# TRANSFORM SILVER LAYER DATA TO GOLD LAYER

In [1]:
# IMPORT RELEVANT PACKAGES

from pyspark.sql import functions as F
from pyspark.sql.window import Window
from pyspark.sql.types import StringType, IntegerType, LongType, BooleanType, DateType, TimestampType, DecimalType

silver_schema = "silver"
gold_schema = "gold"

print(f"Starting silver to gold transformation.")
print(f"Reading from silver schema: {silver_schema}")
print(f"Writing to Gold Schema: {gold_schema}")
print("-" * 30)

StatementMeta(, 3f6ff14e-60aa-4bff-ba17-6a03df53709b, 3, Finished, Available, Finished)

Starting silver to gold transformation.
Reading from silver schema: silver
Writing to Gold Schema: gold
------------------------------


### Generate dim_date table

In [2]:
# Generate Date Dimension covering the range of transaction dates

print("Generating Dimension: dim_date")

# Find min and max transaction dates from the silver transaction details
min_max_dates = spark.read.format("delta").table(f"{silver_schema}.silver_transaction_details") \
    .agg(F.min("transaction_ts").alias("min_date"), F.max("transaction_ts").alias("max_date")) \
    .first()

start_date = min_max_dates["min_date"].date()
end_date = min_max_dates["max_date"].date()

print(f"Date range for dimension: {start_date} to {end_date}")

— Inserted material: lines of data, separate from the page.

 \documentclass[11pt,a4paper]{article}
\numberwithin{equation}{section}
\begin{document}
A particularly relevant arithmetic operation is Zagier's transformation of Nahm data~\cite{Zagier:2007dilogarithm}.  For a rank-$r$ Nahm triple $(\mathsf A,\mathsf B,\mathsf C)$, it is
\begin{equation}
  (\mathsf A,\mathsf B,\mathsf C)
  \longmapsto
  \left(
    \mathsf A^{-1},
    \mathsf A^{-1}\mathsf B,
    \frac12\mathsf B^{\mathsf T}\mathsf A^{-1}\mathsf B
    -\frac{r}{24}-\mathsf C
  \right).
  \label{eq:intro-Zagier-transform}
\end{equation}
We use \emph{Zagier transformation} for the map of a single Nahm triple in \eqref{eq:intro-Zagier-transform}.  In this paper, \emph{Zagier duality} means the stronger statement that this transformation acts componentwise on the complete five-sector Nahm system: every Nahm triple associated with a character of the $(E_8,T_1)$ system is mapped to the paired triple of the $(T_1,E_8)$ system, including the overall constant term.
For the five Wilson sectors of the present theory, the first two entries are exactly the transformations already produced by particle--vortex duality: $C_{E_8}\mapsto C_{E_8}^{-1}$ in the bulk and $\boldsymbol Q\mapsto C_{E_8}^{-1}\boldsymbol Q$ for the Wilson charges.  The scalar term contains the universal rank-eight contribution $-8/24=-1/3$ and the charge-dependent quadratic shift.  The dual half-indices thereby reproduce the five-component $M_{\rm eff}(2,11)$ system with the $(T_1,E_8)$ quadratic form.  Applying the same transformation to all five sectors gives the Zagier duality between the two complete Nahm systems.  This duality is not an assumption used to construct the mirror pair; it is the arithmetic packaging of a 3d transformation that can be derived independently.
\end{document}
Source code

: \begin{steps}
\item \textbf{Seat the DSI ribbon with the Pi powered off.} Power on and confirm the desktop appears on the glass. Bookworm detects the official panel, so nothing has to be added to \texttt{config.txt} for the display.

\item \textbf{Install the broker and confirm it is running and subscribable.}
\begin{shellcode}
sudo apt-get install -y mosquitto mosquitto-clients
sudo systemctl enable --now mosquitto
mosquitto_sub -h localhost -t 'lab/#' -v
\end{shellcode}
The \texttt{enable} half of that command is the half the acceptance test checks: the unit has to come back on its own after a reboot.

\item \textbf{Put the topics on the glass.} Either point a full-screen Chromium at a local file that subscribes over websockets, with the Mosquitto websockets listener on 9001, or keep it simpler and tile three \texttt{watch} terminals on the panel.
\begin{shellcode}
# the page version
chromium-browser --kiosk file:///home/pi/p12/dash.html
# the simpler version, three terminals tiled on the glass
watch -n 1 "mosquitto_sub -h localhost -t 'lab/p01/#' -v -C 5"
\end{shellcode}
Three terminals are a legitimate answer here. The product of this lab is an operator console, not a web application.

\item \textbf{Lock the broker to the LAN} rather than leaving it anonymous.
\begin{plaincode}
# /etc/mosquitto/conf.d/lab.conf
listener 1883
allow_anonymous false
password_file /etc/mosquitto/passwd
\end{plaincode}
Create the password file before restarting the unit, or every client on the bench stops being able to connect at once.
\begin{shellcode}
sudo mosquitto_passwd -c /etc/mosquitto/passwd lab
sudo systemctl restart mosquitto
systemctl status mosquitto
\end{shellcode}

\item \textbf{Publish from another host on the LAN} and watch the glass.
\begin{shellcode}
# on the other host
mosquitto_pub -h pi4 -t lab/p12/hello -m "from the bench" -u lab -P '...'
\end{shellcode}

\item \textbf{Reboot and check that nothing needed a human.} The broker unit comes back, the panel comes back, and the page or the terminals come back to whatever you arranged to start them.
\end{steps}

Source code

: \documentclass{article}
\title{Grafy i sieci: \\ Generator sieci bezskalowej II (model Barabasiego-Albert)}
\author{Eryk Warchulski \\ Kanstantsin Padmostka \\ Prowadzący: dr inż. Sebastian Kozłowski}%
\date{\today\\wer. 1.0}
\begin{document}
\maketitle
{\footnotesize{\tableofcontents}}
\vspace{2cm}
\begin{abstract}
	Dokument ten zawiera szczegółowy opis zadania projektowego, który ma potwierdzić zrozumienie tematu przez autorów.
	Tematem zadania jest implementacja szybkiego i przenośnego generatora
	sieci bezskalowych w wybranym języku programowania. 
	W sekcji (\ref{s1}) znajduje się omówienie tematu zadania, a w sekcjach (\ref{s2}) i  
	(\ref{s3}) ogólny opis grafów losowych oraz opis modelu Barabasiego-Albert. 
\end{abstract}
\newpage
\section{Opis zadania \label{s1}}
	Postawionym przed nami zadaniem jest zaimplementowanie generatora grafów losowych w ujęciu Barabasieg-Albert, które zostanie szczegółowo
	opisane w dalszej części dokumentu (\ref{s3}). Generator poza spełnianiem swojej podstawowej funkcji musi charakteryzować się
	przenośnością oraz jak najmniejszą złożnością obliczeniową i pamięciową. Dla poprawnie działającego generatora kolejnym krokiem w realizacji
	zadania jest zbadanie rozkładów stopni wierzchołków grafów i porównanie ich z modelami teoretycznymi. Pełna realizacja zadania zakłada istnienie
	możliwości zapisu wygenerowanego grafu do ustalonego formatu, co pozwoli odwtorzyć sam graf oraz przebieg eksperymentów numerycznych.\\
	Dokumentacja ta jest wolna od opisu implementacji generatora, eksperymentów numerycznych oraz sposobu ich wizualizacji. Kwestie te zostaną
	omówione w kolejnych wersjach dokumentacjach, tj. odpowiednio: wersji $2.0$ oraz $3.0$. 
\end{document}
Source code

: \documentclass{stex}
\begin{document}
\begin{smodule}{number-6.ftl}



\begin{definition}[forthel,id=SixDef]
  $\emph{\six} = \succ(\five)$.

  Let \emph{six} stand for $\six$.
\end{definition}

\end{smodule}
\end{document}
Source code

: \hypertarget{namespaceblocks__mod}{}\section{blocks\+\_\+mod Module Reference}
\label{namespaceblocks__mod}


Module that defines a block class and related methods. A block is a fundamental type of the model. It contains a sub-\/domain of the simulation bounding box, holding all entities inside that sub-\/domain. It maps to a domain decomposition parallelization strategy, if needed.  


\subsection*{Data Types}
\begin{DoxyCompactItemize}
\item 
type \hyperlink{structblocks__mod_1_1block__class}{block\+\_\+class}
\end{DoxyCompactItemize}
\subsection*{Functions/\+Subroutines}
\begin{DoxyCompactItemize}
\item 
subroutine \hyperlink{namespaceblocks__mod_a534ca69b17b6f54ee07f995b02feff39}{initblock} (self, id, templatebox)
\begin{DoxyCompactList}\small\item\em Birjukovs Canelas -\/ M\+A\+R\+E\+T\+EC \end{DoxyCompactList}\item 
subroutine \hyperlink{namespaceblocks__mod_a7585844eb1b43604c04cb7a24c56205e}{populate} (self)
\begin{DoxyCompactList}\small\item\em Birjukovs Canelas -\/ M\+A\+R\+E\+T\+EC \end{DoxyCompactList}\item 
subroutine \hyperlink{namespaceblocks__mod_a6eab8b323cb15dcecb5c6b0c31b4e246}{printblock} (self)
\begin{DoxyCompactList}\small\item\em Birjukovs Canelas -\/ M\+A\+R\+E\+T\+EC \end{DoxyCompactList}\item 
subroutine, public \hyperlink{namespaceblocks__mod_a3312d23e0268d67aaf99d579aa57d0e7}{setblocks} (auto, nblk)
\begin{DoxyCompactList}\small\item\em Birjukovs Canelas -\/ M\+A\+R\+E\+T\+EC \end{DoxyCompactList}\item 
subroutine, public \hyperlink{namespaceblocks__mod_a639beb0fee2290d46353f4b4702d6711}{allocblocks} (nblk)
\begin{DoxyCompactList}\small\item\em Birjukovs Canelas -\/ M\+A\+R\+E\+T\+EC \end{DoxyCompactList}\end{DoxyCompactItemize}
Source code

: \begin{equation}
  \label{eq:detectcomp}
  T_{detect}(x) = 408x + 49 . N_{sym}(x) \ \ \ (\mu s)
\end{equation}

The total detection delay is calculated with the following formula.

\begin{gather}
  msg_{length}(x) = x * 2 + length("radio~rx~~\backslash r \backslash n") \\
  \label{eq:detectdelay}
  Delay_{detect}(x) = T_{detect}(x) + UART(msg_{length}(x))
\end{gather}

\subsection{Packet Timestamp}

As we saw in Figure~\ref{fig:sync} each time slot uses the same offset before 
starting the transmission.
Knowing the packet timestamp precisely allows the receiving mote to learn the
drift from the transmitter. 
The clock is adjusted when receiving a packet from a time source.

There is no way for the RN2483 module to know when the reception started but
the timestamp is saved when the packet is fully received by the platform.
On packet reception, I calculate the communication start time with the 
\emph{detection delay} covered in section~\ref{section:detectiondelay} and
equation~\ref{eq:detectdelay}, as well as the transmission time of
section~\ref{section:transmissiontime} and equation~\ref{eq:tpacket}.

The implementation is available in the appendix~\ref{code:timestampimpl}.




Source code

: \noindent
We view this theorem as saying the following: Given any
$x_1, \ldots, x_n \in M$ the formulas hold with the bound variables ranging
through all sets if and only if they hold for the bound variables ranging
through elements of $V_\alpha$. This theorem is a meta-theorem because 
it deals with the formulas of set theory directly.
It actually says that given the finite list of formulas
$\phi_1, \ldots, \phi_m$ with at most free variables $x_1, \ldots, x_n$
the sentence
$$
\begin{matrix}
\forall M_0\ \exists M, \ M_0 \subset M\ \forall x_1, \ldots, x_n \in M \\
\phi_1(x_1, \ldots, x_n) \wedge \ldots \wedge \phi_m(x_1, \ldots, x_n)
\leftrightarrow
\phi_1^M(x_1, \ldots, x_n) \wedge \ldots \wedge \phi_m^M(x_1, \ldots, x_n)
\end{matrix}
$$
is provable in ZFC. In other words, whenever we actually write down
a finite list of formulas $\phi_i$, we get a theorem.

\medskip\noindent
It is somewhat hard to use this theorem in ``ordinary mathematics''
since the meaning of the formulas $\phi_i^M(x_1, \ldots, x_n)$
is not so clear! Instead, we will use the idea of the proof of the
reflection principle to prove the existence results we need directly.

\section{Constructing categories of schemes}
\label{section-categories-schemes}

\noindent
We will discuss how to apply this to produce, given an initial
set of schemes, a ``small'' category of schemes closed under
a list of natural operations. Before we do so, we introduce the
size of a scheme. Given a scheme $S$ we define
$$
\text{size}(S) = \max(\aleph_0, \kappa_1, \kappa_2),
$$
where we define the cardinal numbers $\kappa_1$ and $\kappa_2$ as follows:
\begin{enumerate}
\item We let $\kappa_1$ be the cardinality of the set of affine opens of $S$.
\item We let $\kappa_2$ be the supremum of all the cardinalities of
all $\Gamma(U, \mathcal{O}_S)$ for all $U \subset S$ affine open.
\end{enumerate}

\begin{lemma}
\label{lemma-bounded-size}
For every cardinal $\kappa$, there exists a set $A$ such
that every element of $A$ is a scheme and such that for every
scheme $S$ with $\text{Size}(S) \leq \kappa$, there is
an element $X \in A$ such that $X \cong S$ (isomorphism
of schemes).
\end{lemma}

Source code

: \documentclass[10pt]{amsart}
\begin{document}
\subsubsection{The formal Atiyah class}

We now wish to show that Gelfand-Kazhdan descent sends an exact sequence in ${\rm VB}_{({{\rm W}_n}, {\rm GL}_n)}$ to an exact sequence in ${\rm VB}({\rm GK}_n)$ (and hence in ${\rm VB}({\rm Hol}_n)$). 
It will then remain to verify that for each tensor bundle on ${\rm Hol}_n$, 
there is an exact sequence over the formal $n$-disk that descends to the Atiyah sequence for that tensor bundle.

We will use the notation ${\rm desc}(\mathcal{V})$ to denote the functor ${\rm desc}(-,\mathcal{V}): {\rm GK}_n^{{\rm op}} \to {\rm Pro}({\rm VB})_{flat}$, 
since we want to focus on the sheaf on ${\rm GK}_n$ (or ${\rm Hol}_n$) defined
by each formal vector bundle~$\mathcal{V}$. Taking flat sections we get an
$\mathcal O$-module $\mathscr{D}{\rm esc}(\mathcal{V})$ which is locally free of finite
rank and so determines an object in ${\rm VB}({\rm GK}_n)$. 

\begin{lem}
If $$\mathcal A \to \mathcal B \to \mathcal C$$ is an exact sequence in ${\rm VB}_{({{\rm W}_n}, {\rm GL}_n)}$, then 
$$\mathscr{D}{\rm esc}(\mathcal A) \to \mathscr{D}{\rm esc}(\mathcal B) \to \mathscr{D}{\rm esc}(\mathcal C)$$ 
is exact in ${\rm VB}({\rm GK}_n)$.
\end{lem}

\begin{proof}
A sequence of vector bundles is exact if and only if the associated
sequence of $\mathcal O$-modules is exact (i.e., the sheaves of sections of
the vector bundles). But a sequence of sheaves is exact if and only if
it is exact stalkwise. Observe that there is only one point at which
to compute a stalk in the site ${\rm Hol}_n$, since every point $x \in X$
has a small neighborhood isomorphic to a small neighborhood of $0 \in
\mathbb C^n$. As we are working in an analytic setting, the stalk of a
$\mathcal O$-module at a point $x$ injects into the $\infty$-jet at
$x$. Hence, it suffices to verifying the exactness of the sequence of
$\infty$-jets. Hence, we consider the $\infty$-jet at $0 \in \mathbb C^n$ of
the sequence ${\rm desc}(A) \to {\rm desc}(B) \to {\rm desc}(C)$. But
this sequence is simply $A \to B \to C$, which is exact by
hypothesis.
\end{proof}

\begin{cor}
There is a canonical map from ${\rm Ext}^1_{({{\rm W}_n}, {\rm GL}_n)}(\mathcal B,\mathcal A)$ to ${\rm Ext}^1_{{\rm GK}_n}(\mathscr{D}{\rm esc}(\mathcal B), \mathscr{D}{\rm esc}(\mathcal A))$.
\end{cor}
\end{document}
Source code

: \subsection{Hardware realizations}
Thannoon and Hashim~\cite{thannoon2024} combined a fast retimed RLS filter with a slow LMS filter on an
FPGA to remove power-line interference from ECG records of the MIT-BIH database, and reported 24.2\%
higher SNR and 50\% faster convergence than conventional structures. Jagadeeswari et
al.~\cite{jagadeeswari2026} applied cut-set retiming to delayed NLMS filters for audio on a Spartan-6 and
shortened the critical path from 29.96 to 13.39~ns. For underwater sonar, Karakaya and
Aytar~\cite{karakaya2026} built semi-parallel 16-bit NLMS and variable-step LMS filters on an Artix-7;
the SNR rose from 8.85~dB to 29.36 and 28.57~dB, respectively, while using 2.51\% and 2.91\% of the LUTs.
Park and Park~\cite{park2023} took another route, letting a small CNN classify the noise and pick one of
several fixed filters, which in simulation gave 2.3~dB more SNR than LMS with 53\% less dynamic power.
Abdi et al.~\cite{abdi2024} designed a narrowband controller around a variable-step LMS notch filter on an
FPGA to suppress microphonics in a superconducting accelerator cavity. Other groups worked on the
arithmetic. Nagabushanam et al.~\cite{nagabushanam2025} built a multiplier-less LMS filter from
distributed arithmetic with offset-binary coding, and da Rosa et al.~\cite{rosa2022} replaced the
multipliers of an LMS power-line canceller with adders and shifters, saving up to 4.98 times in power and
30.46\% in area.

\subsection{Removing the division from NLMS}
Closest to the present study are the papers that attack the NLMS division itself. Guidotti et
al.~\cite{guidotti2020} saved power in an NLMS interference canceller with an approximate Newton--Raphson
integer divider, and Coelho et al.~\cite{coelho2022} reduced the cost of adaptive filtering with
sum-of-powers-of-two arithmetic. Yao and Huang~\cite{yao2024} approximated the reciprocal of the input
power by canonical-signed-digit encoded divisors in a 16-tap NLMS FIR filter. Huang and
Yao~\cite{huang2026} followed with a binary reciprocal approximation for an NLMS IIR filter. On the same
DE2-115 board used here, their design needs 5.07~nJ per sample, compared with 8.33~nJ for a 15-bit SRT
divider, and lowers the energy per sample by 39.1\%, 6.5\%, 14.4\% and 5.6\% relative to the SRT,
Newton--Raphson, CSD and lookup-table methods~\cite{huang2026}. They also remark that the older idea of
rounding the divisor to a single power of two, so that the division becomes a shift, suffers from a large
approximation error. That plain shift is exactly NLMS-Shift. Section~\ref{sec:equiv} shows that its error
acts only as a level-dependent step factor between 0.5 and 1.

# Generate sequence of dates using Spark SQL
date_df = spark.sql(f"SELECT explode(sequence(to_date('{start_date}'), to_date('{end_date}'), interval 1 day)) AS calendar_date")

# Add date attributes
dim_date = date_df.select(
    F.col("calendar_date"),
    F.date_format(F.col("calendar_date"), "yyyyMMdd").cast(IntegerType()).alias("DateKey"),
    F.year(F.col("calendar_date")).alias("Year"),
    F.month(F.col("calendar_date")).alias("Month"),
    F.dayofmonth(F.col("calendar_date")).alias("Day"),
    F.quarter(F.col("calendar_date")).alias("Quarter"),
    F.date_format(F.col("calendar_date"), "E").alias("DayNameShort"), # e.g., Mon
    F.date_format(F.col("calendar_date"), "EEEE").alias("DayNameLong"),  # e.g., Monday
    F.dayofweek(F.col("calendar_date")).alias("DayOfWeek"), # Sunday=1, Saturday=7
    F.dayofyear(F.col("calendar_date")).alias("DayOfYear"),
    F.weekofyear(F.col("calendar_date")).alias("WeekOfYear"),
    F.date_format(F.col("calendar_date"), "MMMM").alias("MonthNameLong"), # e.g., January
    F.date_format(F.col("calendar_date"), "MMM").alias("MonthNameShort"), # e.g., Jan
    (F.dayofweek(F.col("calendar_date")).isin([1, 7])).alias("IsWeekend") # Check if Sunday (1) or Saturday (7)
)

# Save the dimension table
gold_table_full_name = f"{gold_schema}.dim_date"
dim_date.write.format("delta").mode("overwrite").saveAsTable(gold_table_full_name)
print(f"Successfully generated and saved: {gold_table_full_name}")
# display(dim_date.limit(5))

StatementMeta(, 3f6ff14e-60aa-4bff-ba17-6a03df53709b, 4, Finished, Available, Finished)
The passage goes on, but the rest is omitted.